Work to complete:
The lines from the start of the data up to and including the one with "### [10 Days" should be returned exactly, and nothing else.

Provided entries:

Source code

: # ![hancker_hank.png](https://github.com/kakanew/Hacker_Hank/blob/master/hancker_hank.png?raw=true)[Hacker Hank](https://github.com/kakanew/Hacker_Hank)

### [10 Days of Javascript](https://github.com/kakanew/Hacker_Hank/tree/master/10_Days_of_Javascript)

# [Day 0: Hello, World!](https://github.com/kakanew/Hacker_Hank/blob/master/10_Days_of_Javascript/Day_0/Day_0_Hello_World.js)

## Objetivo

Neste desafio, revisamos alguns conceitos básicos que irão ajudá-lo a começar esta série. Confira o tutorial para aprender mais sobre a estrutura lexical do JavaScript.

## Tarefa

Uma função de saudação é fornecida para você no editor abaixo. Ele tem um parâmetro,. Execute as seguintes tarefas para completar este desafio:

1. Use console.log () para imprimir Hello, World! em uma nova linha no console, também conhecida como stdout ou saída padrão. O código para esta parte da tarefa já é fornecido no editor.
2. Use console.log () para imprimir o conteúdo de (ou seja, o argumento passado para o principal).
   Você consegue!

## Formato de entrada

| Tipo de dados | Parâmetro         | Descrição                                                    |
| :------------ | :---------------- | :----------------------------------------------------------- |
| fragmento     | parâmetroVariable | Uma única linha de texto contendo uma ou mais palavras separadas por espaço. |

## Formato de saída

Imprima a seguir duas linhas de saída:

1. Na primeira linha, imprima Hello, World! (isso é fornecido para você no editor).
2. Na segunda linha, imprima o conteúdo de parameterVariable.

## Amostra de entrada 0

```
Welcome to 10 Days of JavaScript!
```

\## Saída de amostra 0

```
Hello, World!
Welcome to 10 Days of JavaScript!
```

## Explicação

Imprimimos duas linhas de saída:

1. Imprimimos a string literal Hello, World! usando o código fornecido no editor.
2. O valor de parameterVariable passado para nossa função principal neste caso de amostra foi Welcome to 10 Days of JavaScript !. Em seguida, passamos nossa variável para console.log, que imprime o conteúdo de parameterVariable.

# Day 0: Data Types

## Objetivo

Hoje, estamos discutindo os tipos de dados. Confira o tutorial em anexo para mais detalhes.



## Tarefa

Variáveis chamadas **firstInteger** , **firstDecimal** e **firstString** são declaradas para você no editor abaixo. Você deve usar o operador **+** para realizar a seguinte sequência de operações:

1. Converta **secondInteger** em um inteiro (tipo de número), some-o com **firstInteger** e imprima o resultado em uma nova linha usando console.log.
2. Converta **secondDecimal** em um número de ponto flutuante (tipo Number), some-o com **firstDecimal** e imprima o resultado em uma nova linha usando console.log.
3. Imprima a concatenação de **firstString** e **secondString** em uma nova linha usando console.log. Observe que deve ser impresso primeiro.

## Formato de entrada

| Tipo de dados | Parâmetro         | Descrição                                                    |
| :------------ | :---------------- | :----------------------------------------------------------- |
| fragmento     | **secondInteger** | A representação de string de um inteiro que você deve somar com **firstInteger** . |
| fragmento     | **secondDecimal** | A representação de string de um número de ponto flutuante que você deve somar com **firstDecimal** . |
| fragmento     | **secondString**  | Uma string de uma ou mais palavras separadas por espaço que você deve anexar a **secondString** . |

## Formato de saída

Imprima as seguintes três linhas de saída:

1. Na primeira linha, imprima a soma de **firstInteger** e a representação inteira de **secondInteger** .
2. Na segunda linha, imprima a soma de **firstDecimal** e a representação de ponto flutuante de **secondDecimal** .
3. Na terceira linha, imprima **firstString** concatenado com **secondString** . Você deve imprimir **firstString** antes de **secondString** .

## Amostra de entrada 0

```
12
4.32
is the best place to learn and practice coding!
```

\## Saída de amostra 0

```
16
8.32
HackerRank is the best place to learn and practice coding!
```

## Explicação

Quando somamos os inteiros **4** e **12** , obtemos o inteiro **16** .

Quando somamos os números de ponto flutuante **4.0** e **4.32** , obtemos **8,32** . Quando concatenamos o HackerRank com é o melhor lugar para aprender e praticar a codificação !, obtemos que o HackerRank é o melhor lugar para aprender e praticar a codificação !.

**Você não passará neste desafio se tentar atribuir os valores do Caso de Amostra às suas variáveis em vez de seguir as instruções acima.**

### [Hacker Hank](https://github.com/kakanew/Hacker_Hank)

Written response:
Source code

: # ![hancker_hank.png](https://github.com/kakanew/Hacker_Hank/blob/master/hancker_hank.png?raw=true)[Hacker Hank](https://github.com/kakanew/Hacker_Hank)

### [10 Days of Javascript](https://github.com/kakanew/Hacker_Hank/tree/master/10_Days_of_Javascript)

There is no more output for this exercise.